As discussed in a previous issue of the PPCHEM® journal, monitoring total iron concentrations in condensate is highly recommended to evaluate feedwater chemistry efficacy [2]. We will return to this idea again later in this article.
Dissolved Oxygen Control
In the middle of the last century, the consensus about dissolved oxygen (DO) in boiler feedwater was uniform: oxygen should be eliminated because it is highly corrosive. But European and Russian researchers in the late 60s and early 70s discovered that some dissolved oxygen (at concentrations up to 300μg·L–1) introduced to high-purity water during normal operation induced formation of a tight α-hematite oxide layer on carbon steel piping. Corresponding particulate and dissolved feedwater iron concentrations could be driven to very low values of 1μg·L–1 or even less. The program became known as oxygenated treatment (OT) and was widely applied to once-through supercritical units in Europe and, eventually, in the United States and elsewhere. The caveat for OT is that it requires exceptionally high-purity feedwater (≤0.15μg·L–1 cation conductivity); otherwise, oxygen corrosion may occur. Figure 2 illustrates this concept.
Figure 2: Oxygen corrosion rates as a function of dissolved solids content. [3]
Drum units continued to operate with feedwater chemistry anchored to dissolved oxygen removal by mechanical deaeration and reducing agent (also known as oxygen scavenger) treatment until failures from flow-accelerated corrosion (FAC) began to emerge in the 1980s. A number of these failures caused injuries and fatalities at power plants over the next three decades. FAC chemistry has been well documented in the PPCHEM® journal [4] and other publications, but a key point is that it led to the development of a cousin to OT for drum units named all-volatile treatment, under oxidizing conditions (AVT(O)), which also relies on a small concentration of dissolved oxygen in the feedwater. AVT(O) also requires high-purity feedwater (≤0.2μg·L–1 cation conductivity) to develop the proper oxide layer on carbon steel while minimizing oxygen corrosion.
The upshot of this brief discussion about OT and AVT(O) is that industrial boilers are usually supplied with less than high-purity makeup, and often recover condensate that contains some impurities, so neither AVT(O) nor OT can be utilized because of the potential for severe oxygen corrosion of carbon steel components. Most industrial feedwater systems are equipped with mechanical deaerators, which, when operating properly, should reduce the DO concentration to 7–10μg·L–1. A common layout for industrial low-pressure steam generation is displayed in Figure 3.
A chemical reducing agent is also typically employed to further lower DO levels. For steam generators at or below a pressure of 4.14MPa (600psi), either un-catalyzed or catalyzed sodium sulfite (Na2SO3) is a popular reducing agent. This non-volatile oxygen scavenger adds some inorganic dissolved solids to the feedwater.
A common injection point is the deaerator storage tank.

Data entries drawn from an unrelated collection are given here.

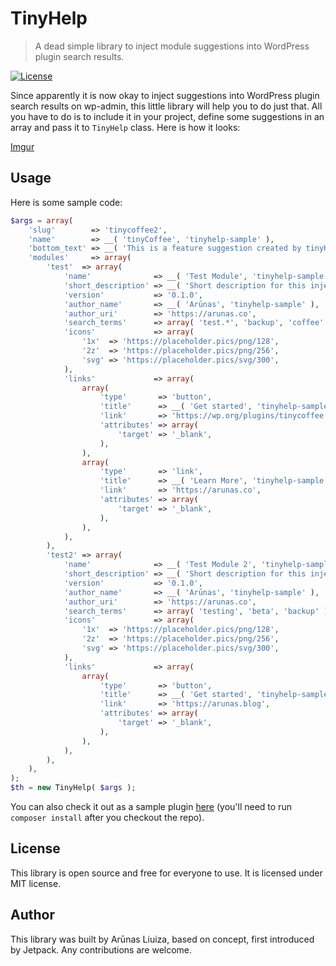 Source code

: # TinyHelp

> A dead simple library to inject module suggestions into WordPress plugin search results.

[![License](http://img.shields.io/:license-mit-blue.svg)](http://doge.mit-license.org)

Since apparently it is now okay to inject suggestions into WordPress plugin search results on wp-admin, this little library will help you to do just that. All you have to do is to include it in your project, define some suggestions in an array and pass it to `TinyHelp` class. Here is how it looks:

[Imgur](https://i.imgur.com/2wdnWy9.jpg)

## Usage

Here is some sample code:

```php
$args = array(
	'slug'        => 'tinycoffee2',
	'name'        => __( 'tinyCoffee', 'tinyhelp-sample' ),
	'bottom_text' => __( 'This is a feature suggestion created by tinyHelp library', 'tinyhelp-sample' ),
	'modules'     => array(
		'test'  => array(
			'name'              => __( 'Test Module', 'tinyhelp-sample' ),
			'short_description' => __( 'Short description for this injected module goes here', 'tinyhelp-sample' ),
			'version'           => '0.1.0',
			'author_name'       => __( 'Arūnas', 'tinyhelp-sample' ),
			'author_uri'        => 'https://arunas.co',
			'search_terms'      => array( 'test.*', 'backup', 'coffee' ),
			'icons'             => array(
				'1x'  => 'https://placeholder.pics/png/128',
				'2z'  => 'https://placeholder.pics/png/256',
				'svg' => 'https://placeholder.pics/svg/300',
			),
			'links'             => array(
				array(
					'type'       => 'button',
					'title'      => __( 'Get started', 'tinyhelp-sample' ),
					'link'       => 'https://wp.org/plugins/tinycoffee',
					'attributes' => array(
						'target' => '_blank',
					),
				),
				array(
					'type'       => 'link',
					'title'      => __( 'Learn More', 'tinyhelp-sample' ),
					'link'       => 'https://arunas.co',
					'attributes' => array(
						'target' => '_blank',
					),
				),
			),
		),
		'test2' => array(
			'name'              => __( 'Test Module 2', 'tinyhelp-sample' ),
			'short_description' => __( 'Short description for this injected module goes here', 'tinyhelp-sample' ),
			'version'           => '0.1.0',
			'author_name'       => __( 'Arūnas', 'tinyhelp-sample' ),
			'author_uri'        => 'https://arunas.co',
			'search_terms'      => array( 'testing', 'beta', 'backup' ),
			'icons'             => array(
				'1x'  => 'https://placeholder.pics/png/128',
				'2z'  => 'https://placeholder.pics/png/256',
				'svg' => 'https://placeholder.pics/svg/300',
			),
			'links'             => array(
				array(
					'type'       => 'button',
					'title'      => __( 'Get started', 'tinyhelp-sample' ),
					'link'       => 'https://arunas.blog',
					'attributes' => array(
						'target' => '_blank',
					),
				),
			),
		),
	),
);
$th = new TinyHelp( $args );
```

You can also check it out as a sample plugin <a href="https://github.com/tinyhelp/tinyhelp-sample">here</a> (you'll need to run `composer install` after you checkout the repo).

## License

This library is open source and free for everyone to use. It is licensed under MIT license.

## Author

This library was built by Arūnas Liuiza, based on concept, first introduced by Jetpack. Any contributions are welcome.
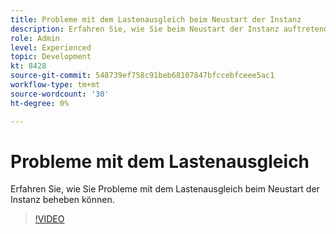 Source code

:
 ```yaml
---
title: Probleme mit dem Lastenausgleich beim Neustart der Instanz
description: Erfahren Sie, wie Sie beim Neustart der Instanz auftretende Probleme mit dem Lastenausgleich beheben können.
role: Admin
level: Experienced
topic: Development
kt: 8428
source-git-commit: 548739ef758c91beb68107847bfccebfceee5ac1
workflow-type: tm+mt
source-wordcount: '30'
ht-degree: 0%

---
```



# Probleme mit dem Lastenausgleich

Erfahren Sie, wie Sie Probleme mit dem Lastenausgleich beim Neustart der Instanz beheben können.
>[!VIDEO](https://video.tv.adobe.com/v/335984?quality=12)
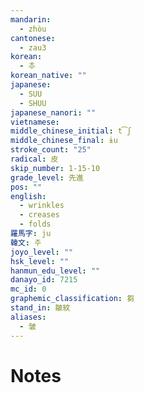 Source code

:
 ```yaml
---
mandarin:
  - zhòu
cantonese:
  - zau3
korean:
  - 추
korean_native: ""
japanese:
  - SUU
  - SHUU
japanese_nanori: ""
vietnamese:
middle_chinese_initial: t͡ʃ
middle_chinese_final: ɨu
stroke_count: "25"
radical: 皮
skip_number: 1-15-10
grade_level: 先進
pos: ""
english:
  - wrinkles
  - creases
  - folds
羅馬字: ju
韓文: 주
joyo_level: ""
hsk_level: ""
hanmun_edu_level: ""
danayo_id: 7215
mc_id: 0
graphemic_classification: 芻
stand_in: 皺紋
aliases:
  - 皱
---
```


# Notes
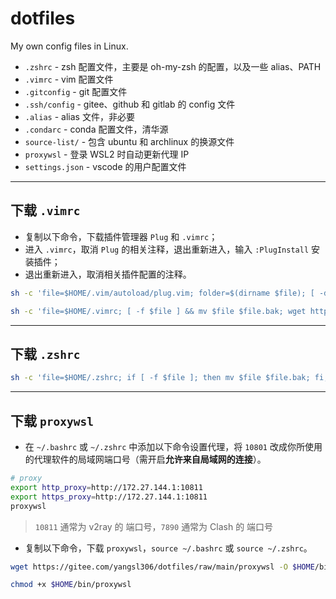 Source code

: # dotfiles

My own config files in Linux.

- `.zshrc` - zsh 配置文件，主要是 oh-my-zsh 的配置，以及一些 alias、PATH
- `.vimrc` - vim 配置文件
- `.gitconfig` - git 配置文件
- `.ssh/config` - gitee、github 和 gitlab 的 config 文件
- `.alias` - alias 文件，非必要
- `.condarc` - conda 配置文件，清华源
- `source-list/` - 包含 ubuntu 和 archlinux 的换源文件
- `proxywsl` - 登录 WSL2 时自动更新代理 IP
- `settings.json` - vscode 的用户配置文件

---

## 下载 `.vimrc`

- 复制以下命令，下载插件管理器 `Plug` 和 `.vimrc`；
- 进入 `.vimrc`，取消 `Plug` 的相关注释，退出重新进入，输入 `:PlugInstall` 安装插件；
- 退出重新进入，取消相关插件配置的注释。

```bash
sh -c 'file=$HOME/.vim/autoload/plug.vim; folder=$(dirname $file); [ -d $folder ] && [ -f $file ] && cp $file $file.bak || mkdir -p $folder; wget https://gitee.com/yangsl306/dotfiles/raw/main/.vim/autoload/plug.vim -O $file'

sh -c 'file=$HOME/.vimrc; [ -f $file ] && mv $file $file.bak; wget https://gitee.com/yangsl306/dotfiles/raw/main/.vimrc -O $file'
```

---

## 下载 `.zshrc`

```bash
sh -c 'file=$HOME/.zshrc; if [ -f $file ]; then mv $file $file.bak; fi; wget https://gitee.com/yangsl306/dotfiles/raw/main/.zshrc -O $file'
```

---

## 下载 `proxywsl`

- 在 `~/.bashrc` 或 `~/.zshrc` 中添加以下命令设置代理，将 `10801` 改成你所使用的代理软件的局域网端口号（需开启**允许来自局域网的连接**）。

```bash
# proxy
export http_proxy=http://172.27.144.1:10811
export https_proxy=http://172.27.144.1:10811
proxywsl
```

>`10811` 通常为 v2ray 的 端口号，`7890`  通常为 Clash 的 端口号

- 复制以下命令，下载 `proxywsl`，`source ~/.bashrc` 或 `source ~/.zshrc`。

```bash
wget https://gitee.com/yangsl306/dotfiles/raw/main/proxywsl -O $HOME/bin/proxywsl

chmod +x $HOME/bin/proxywsl
```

But as has already been observed many times in the power industry, complete DO removal leads to conditions that promote FAC. This raises an important question, “Can FAC occur in industrial feedwater systems if the DO concentration is reduced to very low values?” The answer is yes, and reference [5] outlines mild cases of FAC at a co-generation facility in the United States. To summarize, recent non-destructive testing revealed some wall loss at elbows on both the suction and discharge side of several boiler feedwater pumps as well as at a nozzle and a weld seam. None require immediate repair, but they prompted plant personnel to plan additional testing to ensure other locations are not seriously damaged. Undoubtedly, a mitigating factor in the mild nature of those spots suffering from FAC is that plant personnel have strived to maintain feedwater pH within a mid- to upper-9 range, in accordance with data presented by Sturla [6] nearly five decades ago (Figure 4).
Figure 4: Influence of temperature and pH on iron dissolution from carbon steel [5]. The temperature aspect is why FAC is typically most pronounced in the feedwater systems and economizers of many conventional steam generators and the LP evaporators of multi-pressure heat recovery steam generators (HRSGs).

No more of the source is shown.